Тогдашний директор, пришедший на эту должность из флота, человек, которого все любили, но которому не хватало жесткости, тебя не собеседовал. Это сделал Лаури – в то время он еще работал в Южном пределе, но, как всегда, преследовал собственные цели, старался окольными путями сгрести под себя побольше власти. Официальная встреча состоялась у него в офисе, затем вы вышли во двор, отошли в укромный уголок, и уже там начался совсем другой разговор.
– Нас здесь никто не подслушает, – начал он, и для тебя тут же прозвучал сигнал тревоги.
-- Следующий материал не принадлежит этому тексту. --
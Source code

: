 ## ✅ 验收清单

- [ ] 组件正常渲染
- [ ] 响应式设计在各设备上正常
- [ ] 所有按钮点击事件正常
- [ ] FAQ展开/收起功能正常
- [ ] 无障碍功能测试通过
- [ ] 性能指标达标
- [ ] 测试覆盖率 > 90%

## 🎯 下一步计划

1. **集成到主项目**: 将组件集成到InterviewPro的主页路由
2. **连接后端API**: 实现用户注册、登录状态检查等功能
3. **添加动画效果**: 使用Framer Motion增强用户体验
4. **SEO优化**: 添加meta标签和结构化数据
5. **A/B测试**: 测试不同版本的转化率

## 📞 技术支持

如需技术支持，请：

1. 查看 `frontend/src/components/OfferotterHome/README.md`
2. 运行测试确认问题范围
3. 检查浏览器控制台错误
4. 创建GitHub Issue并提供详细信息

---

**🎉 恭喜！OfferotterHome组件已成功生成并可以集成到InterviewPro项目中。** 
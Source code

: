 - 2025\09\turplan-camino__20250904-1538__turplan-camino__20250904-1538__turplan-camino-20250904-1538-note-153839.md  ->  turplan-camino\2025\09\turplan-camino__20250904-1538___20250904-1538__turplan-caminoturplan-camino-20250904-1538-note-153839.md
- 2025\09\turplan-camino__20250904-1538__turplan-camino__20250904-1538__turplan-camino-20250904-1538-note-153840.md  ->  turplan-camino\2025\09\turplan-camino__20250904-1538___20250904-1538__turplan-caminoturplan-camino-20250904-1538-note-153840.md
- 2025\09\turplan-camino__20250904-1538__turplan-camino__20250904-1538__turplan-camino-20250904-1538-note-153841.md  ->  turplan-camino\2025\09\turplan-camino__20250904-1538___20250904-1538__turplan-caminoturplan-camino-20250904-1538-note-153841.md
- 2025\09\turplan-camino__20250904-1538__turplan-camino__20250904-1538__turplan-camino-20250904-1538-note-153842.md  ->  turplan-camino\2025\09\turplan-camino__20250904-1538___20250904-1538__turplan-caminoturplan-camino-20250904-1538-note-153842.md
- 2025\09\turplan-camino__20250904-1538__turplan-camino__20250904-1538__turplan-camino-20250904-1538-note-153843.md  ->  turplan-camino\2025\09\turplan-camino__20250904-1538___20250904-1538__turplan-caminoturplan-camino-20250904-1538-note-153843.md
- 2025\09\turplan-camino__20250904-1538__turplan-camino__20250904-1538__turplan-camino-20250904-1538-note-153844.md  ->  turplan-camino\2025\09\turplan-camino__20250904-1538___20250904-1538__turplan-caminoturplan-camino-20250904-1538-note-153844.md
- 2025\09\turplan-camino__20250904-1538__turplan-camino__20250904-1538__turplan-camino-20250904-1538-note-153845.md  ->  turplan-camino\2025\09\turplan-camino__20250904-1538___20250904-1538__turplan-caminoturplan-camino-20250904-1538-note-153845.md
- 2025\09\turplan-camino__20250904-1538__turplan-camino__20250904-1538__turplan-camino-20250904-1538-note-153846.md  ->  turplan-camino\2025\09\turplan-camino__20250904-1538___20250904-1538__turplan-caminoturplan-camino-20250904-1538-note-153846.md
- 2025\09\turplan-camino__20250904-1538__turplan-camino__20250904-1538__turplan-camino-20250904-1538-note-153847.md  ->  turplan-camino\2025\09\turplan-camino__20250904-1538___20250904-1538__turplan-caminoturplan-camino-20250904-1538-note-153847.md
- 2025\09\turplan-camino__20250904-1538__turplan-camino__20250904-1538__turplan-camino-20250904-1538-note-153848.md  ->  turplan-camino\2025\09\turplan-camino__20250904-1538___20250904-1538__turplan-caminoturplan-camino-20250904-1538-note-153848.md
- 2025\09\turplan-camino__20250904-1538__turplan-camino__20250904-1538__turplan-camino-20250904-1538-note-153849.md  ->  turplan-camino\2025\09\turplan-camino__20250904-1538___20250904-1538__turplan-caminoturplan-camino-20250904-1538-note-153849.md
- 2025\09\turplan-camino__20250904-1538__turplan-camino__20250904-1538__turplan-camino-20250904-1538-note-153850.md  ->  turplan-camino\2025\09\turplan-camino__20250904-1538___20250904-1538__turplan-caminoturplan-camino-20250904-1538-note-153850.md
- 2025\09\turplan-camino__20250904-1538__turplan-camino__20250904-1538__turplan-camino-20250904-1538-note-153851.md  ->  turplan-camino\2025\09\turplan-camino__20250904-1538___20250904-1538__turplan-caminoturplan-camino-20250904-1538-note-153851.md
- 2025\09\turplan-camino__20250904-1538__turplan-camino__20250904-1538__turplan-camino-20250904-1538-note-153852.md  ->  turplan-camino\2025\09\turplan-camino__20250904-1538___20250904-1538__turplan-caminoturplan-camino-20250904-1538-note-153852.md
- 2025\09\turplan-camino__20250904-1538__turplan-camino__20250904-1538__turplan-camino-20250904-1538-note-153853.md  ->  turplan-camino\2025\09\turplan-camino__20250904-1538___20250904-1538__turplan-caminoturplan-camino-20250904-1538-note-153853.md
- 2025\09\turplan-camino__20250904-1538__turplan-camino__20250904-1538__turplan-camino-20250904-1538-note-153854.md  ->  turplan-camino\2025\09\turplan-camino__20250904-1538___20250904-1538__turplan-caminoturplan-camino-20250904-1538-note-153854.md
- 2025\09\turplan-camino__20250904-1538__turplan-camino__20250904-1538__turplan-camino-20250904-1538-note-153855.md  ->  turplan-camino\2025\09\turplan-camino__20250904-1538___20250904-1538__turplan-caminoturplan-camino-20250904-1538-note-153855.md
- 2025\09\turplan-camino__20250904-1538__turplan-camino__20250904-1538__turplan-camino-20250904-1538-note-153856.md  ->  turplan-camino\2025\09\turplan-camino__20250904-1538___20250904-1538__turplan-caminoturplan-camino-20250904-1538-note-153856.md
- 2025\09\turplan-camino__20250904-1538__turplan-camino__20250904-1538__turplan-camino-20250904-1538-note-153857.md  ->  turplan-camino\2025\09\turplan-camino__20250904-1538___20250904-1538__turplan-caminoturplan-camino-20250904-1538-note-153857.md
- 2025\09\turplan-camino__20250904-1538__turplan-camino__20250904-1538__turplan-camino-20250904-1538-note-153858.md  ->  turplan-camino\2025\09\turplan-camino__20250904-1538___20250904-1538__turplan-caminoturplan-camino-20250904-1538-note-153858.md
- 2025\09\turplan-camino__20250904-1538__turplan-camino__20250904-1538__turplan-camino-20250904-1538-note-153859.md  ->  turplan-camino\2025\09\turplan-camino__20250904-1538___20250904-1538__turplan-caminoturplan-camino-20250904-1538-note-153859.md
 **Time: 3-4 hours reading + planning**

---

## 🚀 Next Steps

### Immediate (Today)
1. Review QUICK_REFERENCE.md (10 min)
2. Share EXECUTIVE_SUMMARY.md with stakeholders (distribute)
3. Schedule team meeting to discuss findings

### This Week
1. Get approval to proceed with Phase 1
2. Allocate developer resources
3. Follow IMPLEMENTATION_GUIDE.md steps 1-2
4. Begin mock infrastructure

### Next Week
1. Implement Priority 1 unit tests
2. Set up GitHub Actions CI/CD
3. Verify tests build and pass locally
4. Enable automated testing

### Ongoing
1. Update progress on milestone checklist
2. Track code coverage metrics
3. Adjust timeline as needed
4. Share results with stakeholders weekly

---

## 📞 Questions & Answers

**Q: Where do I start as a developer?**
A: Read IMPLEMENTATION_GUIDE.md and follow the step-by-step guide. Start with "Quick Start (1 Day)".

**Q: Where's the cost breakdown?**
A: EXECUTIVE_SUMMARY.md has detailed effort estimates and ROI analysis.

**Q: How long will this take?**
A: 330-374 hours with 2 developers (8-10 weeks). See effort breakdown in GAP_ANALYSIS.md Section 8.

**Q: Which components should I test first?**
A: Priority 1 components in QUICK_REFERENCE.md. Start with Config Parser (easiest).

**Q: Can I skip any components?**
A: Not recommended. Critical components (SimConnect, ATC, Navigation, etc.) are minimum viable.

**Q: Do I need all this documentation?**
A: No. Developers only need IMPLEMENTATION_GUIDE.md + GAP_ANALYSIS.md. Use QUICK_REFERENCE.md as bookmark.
Возникла безумная мысль: этот тип собирается сделать тебе предложение, как некогда один из отцовских приятелей. Безупречно вежливые манеры, прекрасно пошитый костюм, властность в каждом жесте – вот что тебя настораживало.
Но на уме у Лаури были более серьезные и долгосрочные планы.
– Мои люди как следует тебя проверили. Ты хорошо постаралась – столько работы, чтобы скрыть свое истинное лицо. Твердая четверка за старания, это уж несомненно. Очень неплохо, с учетом всего. И все же я выяснил, а это означает, что и в Центре тоже узнали бы, если бы я не замел за тобой кое-какие следы. Вернее, то, что от них осталось. – Широкая и самая искренняя улыбка. Словно человек, стоявший перед тобой, говорил о спорте или духоте на болотах, варился в своем собственном густом бульоне.